## WHAT IS EXPECTED
When you spot the word "viewable" in a line of the data below, copy that line.

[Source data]
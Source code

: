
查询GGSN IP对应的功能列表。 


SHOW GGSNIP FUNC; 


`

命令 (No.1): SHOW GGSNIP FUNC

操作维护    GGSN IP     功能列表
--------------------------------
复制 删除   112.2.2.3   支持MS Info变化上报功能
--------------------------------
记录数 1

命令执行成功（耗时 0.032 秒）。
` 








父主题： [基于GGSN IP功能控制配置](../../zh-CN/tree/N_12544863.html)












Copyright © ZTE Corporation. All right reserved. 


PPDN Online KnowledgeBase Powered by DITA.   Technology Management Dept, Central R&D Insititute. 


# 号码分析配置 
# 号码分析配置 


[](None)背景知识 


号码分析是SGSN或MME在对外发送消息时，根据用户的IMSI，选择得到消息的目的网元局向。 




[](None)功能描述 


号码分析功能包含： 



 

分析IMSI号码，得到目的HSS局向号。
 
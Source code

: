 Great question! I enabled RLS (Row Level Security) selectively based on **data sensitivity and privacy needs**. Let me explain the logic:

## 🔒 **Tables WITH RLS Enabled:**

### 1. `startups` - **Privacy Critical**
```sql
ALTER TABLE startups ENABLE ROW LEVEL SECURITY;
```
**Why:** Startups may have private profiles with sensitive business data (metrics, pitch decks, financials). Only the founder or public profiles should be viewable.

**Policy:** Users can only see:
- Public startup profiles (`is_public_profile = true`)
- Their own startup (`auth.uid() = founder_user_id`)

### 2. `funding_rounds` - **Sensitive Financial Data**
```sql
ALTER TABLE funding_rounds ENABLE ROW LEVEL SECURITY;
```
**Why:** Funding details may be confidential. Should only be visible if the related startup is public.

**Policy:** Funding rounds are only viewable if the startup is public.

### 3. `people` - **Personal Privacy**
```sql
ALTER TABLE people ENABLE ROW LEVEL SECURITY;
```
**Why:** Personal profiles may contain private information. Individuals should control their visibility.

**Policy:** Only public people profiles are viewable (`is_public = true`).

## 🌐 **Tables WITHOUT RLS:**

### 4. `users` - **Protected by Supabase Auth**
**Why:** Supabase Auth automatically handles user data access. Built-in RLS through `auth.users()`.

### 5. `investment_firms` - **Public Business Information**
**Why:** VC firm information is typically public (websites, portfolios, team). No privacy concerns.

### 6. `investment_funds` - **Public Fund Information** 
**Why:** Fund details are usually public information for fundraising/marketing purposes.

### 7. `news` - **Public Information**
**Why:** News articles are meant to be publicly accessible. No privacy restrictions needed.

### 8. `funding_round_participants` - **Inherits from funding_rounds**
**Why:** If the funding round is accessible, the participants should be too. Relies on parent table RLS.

## SOLUTION
**Why:** Startups may have private profiles with sensitive business data (metrics, pitch decks, financials). Only the founder or public profiles should be viewable.
**Policy:** Funding rounds are only viewable if the startup is public.
**Policy:** Only public people profiles are viewable (`is_public = true`).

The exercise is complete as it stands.